Harder, Costa Announce Bill to Build New Medical Schools in Areas Like Central Valley
Representatives Josh Harder (CA-10) and Jim Costa (CA-16) announced the Expanding Medical Education Act to establish a grant program to assist colleges and universities in the establishment of new medical schools in underserved communities. The grants would be directed towards communities with fewer than 200 physicians per 100,000 residents and no accredited medical schools in the area. In 2017, the San Joaquin Valley had less than 45 primary care physicians per 100,000 residents -- nearly half than the greater Bay Area.

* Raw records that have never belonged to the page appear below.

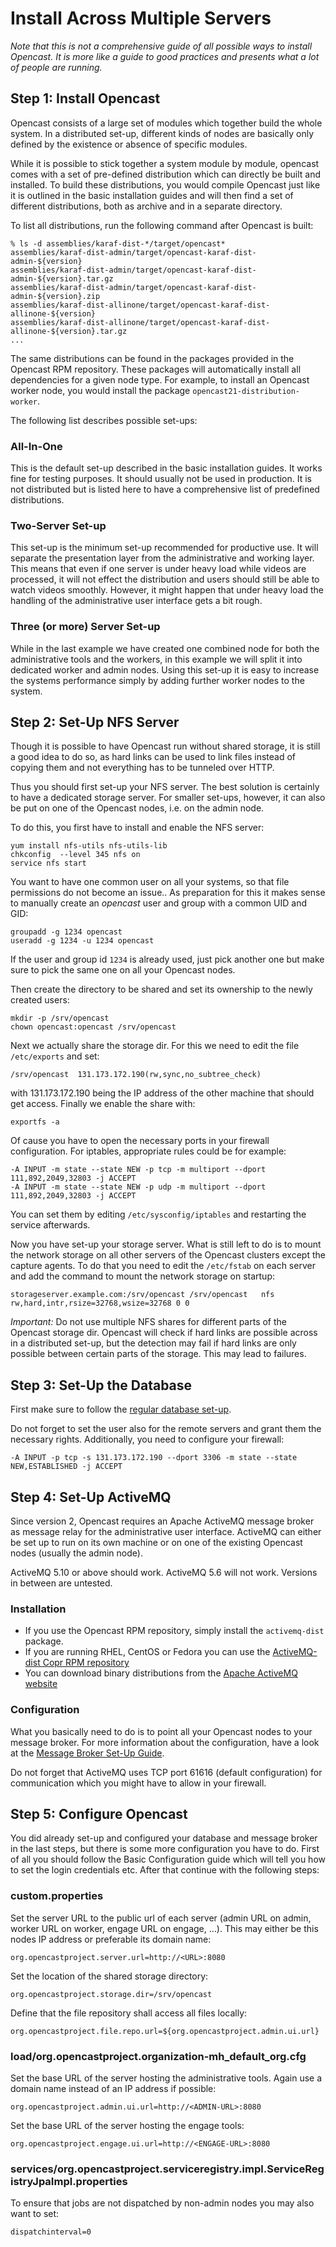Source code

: Install Across Multiple Servers
===============================

*Note that this is not a comprehensive guide of all possible ways to install Opencast. It is more like a guide to good
practices and presents what a lot of people are running.*


Step 1: Install Opencast
--------------------------

Opencast consists of a large set of modules which together build the whole system. In a distributed set-up, different
kinds of nodes are basically only defined by the existence or absence of specific modules.

While it is possible to stick together a system module by module, opencast comes with a set of pre-defined distribution
which can directly be built and installed. To build these distributions, you would compile Opencast just like it is
outlined in the basic installation guides and will then find a set of different distributions, both as archive and in a
separate directory.

To list all distributions, run the following command after Opencast is built:

    % ls -d assemblies/karaf-dist-*/target/opencast*
    assemblies/karaf-dist-admin/target/opencast-karaf-dist-admin-${version}
    assemblies/karaf-dist-admin/target/opencast-karaf-dist-admin-${version}.tar.gz
    assemblies/karaf-dist-admin/target/opencast-karaf-dist-admin-${version}.zip
    assemblies/karaf-dist-allinone/target/opencast-karaf-dist-allinone-${version}
    assemblies/karaf-dist-allinone/target/opencast-karaf-dist-allinone-${version}.tar.gz
    ...


The same distributions can be found in the packages provided in the Opencast RPM repository.  These packages will
automatically install all dependencies for a given node type. For example, to install an Opencast worker node, you would
install the package `opencast21-distribution-worker`.

The following list describes possible set-ups:

### All-In-One

This is the default set-up described in the basic installation guides. It works fine for testing purposes. It should
usually not be used in production. It is not distributed but is listed here to have a comprehensive list of predefined
distributions.


### Two-Server Set-up

This set-up is the minimum set-up recommended for productive use. It will separate the presentation layer from the
administrative and working layer. This means that even if one server is under heavy load while videos are processed, it
will not effect the distribution and users should still be able to watch videos smoothly. However, it might happen that
under heavy load the handling of the administrative user interface gets a bit rough.


### Three (or more) Server Set-up

While in the last example we have created one combined node for both the administrative tools and the workers, in this
example we will split it into dedicated worker and admin nodes. Using this set-up it is easy to increase the systems
performance simply by adding further worker nodes to the system.



Step 2: Set-Up NFS Server
-------------------------

Though it is possible to have Opencast run without shared storage, it is still a good idea to do so, as hard links can
be used to link files instead of copying them and not everything has to be tunneled over HTTP.

Thus you should first set-up your NFS server. The best solution is certainly to have a dedicated storage server. For
smaller set-ups, however, it can also be put on one of the Opencast nodes, i.e. on the admin node.

To do this, you first have to install and enable the NFS server:

    yum install nfs-utils nfs-utils-lib
    chkconfig  --level 345 nfs on
    service nfs start

You want to have one common user on all your systems, so that file permissions do not become an issue.. As preparation
for this it makes sense to manually create an *opencast* user and group with a common UID and GID:

    groupadd -g 1234 opencast
    useradd -g 1234 -u 1234 opencast

If the user and group id `1234` is already used, just pick another one but make sure to pick the same one on all your
Opencast nodes.

Then create the directory to be shared and set its ownership to the newly created users:

    mkdir -p /srv/opencast
    chown opencast:opencast /srv/opencast

Next we actually share the storage dir. For this we need to edit the file `/etc/exports` and set:

    /srv/opencast  131.173.172.190(rw,sync,no_subtree_check)

with 131.173.172.190 being the IP address of the other machine that should get access. Finally we enable the share with:

    exportfs -a

Of cause you have to open the necessary ports in your firewall configuration.  For iptables, appropriate rules could be
for example:

    -A INPUT -m state --state NEW -p tcp -m multiport --dport 111,892,2049,32803 -j ACCEPT
    -A INPUT -m state --state NEW -p udp -m multiport --dport 111,892,2049,32803 -j ACCEPT

You can set them by editing `/etc/sysconfig/iptables` and restarting the service afterwards.

Now you have set-up your storage server. What is still left to do is to mount the network storage on all other servers
of the Opencast clusters except the capture agents. To do that you need to edit the `/etc/fstab` on each server and add
the command to mount the network storage on startup:

    storageserver.example.com:/srv/opencast /srv/opencast   nfs rw,hard,intr,rsize=32768,wsize=32768 0 0

*Important:* Do not use multiple NFS shares for different parts of the Opencast storage dir. Opencast will check if
hard links are possible across in a distributed set-up, but the detection may fail if hard links are only possible
between certain parts of the storage. This may lead to failures.



Step 3: Set-Up the Database
---------------------------

First make sure to follow the [regular database set-up](../configuration/database.md).

Do not forget to set the user also for the remote servers and grant them the necessary rights. Additionally, you need to
configure your firewall:

    -A INPUT -p tcp -s 131.173.172.190 --dport 3306 -m state --state NEW,ESTABLISHED -j ACCEPT



Step 4: Set-Up ActiveMQ
-----------------------

Since version 2, Opencast requires an Apache ActiveMQ message broker as message relay for the administrative user
interface. ActiveMQ can either be set up to run on its own machine or on one of the existing Opencast nodes (usually the
admin node).

ActiveMQ 5.10 or above should work. ActiveMQ 5.6 will not work. Versions in between are untested.


### Installation

 - If you use the Opencast RPM repository, simply install the `activemq-dist` package.
 - If you are running RHEL, CentOS or Fedora you can use the [ActiveMQ-dist Copr RPM repository
   ](https://copr.fedoraproject.org/coprs/lkiesow/apache-activemq-dist/)
 - You can download binary distributions from the [Apache ActiveMQ website](http://activemq.apache.org/download.html)


### Configuration

What you basically need to do is to point all your Opencast nodes to your message broker. For more information about
the configuration, have a look at the [Message Broker Set-Up Guide](../configuration/message-broker.md).

Do not forget that ActiveMQ uses TCP port 61616 (default configuration) for communication which you might have to allow
in your firewall.


Step 5: Configure Opencast
----------------------------

You did already set-up and configured your database and message broker in the last steps, but there is some more
configuration you have to do. First of all you should follow the Basic Configuration guide which will tell you how to
set the login credentials etc. After that continue with the following steps:

### custom.properties

Set the server URL to the public url of each server (admin URL on admin, worker URL on worker, engage URL on engage, …).
This may either be this nodes IP address or preferable its domain name:

    org.opencastproject.server.url=http://<URL>:8080

Set the location of the shared storage directory:

    org.opencastproject.storage.dir=/srv/opencast

Define that the file repository shall access all files locally:

    org.opencastproject.file.repo.url=${org.opencastproject.admin.ui.url}

### load/org.opencastproject.organization-mh_default_org.cfg

Set the base URL of the server hosting the administrative tools. Again use a domain name instead of an IP address if
possible:

    org.opencastproject.admin.ui.url=http://<ADMIN-URL>:8080

Set the base URL of the server hosting the engage tools:

    org.opencastproject.engage.ui.url=http://<ENGAGE-URL>:8080

### services/org.opencastproject.serviceregistry.impl.ServiceRegistryJpaImpl.properties

To ensure that jobs are not dispatched by non-admin nodes you may also want to set:

    dispatchinterval=0
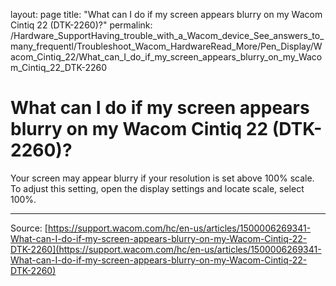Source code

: layout: page
title: "What can I do if my screen appears blurry on my Wacom Cintiq 22 (DTK-2260)?"
permalink: /Hardware_SupportHaving_trouble_with_a_Wacom_device_See_answers_to_many_frequentl/Troubleshoot_Wacom_HardwareRead_More/Pen_Display/Wacom_Cintiq_22/What_can_I_do_if_my_screen_appears_blurry_on_my_Wacom_Cintiq_22_DTK-2260

# What can I do if my screen appears blurry on my Wacom Cintiq 22 (DTK-2260)?

Your screen may appear blurry if your resolution is set above 100% scale. To adjust this setting, open the display settings and locate scale, select 100%.

---
Source: [https://support.wacom.com/hc/en-us/articles/1500006269341-What-can-I-do-if-my-screen-appears-blurry-on-my-Wacom-Cintiq-22-DTK-2260](https://support.wacom.com/hc/en-us/articles/1500006269341-What-can-I-do-if-my-screen-appears-blurry-on-my-Wacom-Cintiq-22-DTK-2260)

"We have about half as many doctors per person as the Bay Area -- and it means people here can't get the care they need close to home," said Rep. Harder. "I hear about the lack of access to care at just about every town hall I hold at home. The obvious way to resolve the doctor shortage is to train more doctors -- which is why this investment would be so meaningful. It's time to make the investments in our health care workforce we should have made decades ago."
"This bill is a significant investment in medical education and will help UCSF-Fresno strengthen and expand its program to train doctors," said Rep. Costa. "For 40 years, I have supported building a medical school in the Valley. While in the state legislature, I secured the funding for the downtown UCSF-Fresno campus, and now, in Congress, I am working to deliver funding to help this program expand. Growing our own doctors is the only way to confront this medical crisis. I will fight for every dollar to ensure Valley residents have access to the healthcare they deserve."
This bill will also help to build on ongoing state efforts to expand medical schools. The Governor's proposed budget would direct $15 million to expand the UC San Francisco School of Medicine Fresno branch campus in partnership with UC Merced, which would directly benefit residents of the Central Valley.
Representative Harder is leading on multiple efforts to improve health care access in the Central Valley. In his first year in office, he introduced the Stopping Doctor Shortages Act which could bring 10,000 physicians to California in the next decade, the STAR Act which would create new telehealth infrastructure, and the Increasing Access to Mental Health Act which would expand access to mental health facilities.